ASSIGNMENT => Starting with the first line and ending with the one that holds "managed by Microsoft.</span></span>", retype the entries exactly.

(Saved entries)

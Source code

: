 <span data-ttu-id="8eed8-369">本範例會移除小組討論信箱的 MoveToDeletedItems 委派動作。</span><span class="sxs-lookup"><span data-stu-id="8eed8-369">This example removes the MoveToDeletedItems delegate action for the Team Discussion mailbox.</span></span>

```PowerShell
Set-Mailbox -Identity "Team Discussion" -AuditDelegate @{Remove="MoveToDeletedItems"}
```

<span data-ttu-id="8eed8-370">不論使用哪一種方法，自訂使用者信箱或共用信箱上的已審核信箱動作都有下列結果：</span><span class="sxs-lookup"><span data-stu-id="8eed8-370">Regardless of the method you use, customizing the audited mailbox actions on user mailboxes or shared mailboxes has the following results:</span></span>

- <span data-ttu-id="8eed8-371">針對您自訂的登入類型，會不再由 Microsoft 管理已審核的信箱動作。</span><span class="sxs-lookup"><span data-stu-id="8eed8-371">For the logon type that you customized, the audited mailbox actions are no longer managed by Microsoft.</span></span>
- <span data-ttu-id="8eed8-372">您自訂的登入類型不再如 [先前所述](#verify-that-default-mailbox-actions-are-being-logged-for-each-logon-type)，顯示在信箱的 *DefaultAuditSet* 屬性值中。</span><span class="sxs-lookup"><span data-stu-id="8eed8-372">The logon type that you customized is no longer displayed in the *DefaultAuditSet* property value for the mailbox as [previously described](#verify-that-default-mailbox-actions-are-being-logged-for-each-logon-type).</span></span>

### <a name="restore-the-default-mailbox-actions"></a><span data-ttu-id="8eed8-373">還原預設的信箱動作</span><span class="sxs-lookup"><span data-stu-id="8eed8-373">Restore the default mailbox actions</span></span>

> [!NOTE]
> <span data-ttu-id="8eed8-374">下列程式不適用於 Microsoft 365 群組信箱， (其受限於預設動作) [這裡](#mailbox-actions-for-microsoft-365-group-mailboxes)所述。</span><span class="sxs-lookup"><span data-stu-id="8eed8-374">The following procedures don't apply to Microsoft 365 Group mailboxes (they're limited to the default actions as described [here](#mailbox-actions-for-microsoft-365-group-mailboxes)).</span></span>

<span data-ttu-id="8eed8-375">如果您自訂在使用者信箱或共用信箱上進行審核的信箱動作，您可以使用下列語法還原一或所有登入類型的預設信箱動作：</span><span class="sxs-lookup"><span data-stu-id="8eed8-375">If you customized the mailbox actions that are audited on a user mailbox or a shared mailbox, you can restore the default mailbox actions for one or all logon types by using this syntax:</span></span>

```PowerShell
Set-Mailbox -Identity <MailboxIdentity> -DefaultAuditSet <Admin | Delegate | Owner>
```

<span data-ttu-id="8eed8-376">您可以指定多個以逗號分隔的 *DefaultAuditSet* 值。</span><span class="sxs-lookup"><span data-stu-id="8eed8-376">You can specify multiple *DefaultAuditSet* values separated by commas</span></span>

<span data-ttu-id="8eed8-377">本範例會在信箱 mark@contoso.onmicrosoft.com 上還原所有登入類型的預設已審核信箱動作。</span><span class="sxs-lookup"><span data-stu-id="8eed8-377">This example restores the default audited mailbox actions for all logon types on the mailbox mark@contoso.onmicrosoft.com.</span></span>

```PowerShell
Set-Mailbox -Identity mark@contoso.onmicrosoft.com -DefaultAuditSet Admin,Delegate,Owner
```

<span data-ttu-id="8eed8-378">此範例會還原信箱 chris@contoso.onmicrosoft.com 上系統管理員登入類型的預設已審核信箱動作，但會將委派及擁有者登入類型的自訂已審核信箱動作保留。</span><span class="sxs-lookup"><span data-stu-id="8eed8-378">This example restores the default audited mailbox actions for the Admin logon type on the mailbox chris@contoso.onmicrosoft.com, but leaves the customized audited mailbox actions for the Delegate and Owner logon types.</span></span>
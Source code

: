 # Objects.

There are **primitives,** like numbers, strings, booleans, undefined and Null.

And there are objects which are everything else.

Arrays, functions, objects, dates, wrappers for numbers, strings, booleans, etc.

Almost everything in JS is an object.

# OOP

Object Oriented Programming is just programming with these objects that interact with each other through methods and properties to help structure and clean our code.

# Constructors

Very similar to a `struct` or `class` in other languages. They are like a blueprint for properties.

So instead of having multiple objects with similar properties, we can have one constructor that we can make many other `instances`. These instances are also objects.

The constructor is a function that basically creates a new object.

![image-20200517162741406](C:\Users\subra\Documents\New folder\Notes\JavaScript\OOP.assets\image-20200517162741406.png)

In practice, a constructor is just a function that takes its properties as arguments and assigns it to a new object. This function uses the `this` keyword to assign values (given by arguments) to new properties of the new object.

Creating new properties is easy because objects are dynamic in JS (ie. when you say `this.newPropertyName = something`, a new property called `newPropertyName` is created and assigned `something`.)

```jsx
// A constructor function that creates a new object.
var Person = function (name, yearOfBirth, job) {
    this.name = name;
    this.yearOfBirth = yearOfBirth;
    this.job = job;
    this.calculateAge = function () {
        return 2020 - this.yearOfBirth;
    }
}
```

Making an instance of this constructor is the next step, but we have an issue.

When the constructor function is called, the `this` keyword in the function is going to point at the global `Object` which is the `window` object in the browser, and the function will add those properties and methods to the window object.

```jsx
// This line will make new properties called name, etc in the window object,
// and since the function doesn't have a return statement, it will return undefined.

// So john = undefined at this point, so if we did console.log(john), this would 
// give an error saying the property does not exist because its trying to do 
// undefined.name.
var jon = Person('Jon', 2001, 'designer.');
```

EXERCISE SOLUTION =>
Source code

: <span data-ttu-id="8eed8-369">本範例會移除小組討論信箱的 MoveToDeletedItems 委派動作。</span><span class="sxs-lookup"><span data-stu-id="8eed8-369">This example removes the MoveToDeletedItems delegate action for the Team Discussion mailbox.</span></span>

```PowerShell
Set-Mailbox -Identity "Team Discussion" -AuditDelegate @{Remove="MoveToDeletedItems"}
```

<span data-ttu-id="8eed8-370">不論使用哪一種方法，自訂使用者信箱或共用信箱上的已審核信箱動作都有下列結果：</span><span class="sxs-lookup"><span data-stu-id="8eed8-370">Regardless of the method you use, customizing the audited mailbox actions on user mailboxes or shared mailboxes has the following results:</span></span>

- <span data-ttu-id="8eed8-371">針對您自訂的登入類型，會不再由 Microsoft 管理已審核的信箱動作。</span><span class="sxs-lookup"><span data-stu-id="8eed8-371">For the logon type that you customized, the audited mailbox actions are no longer managed by Microsoft.</span></span>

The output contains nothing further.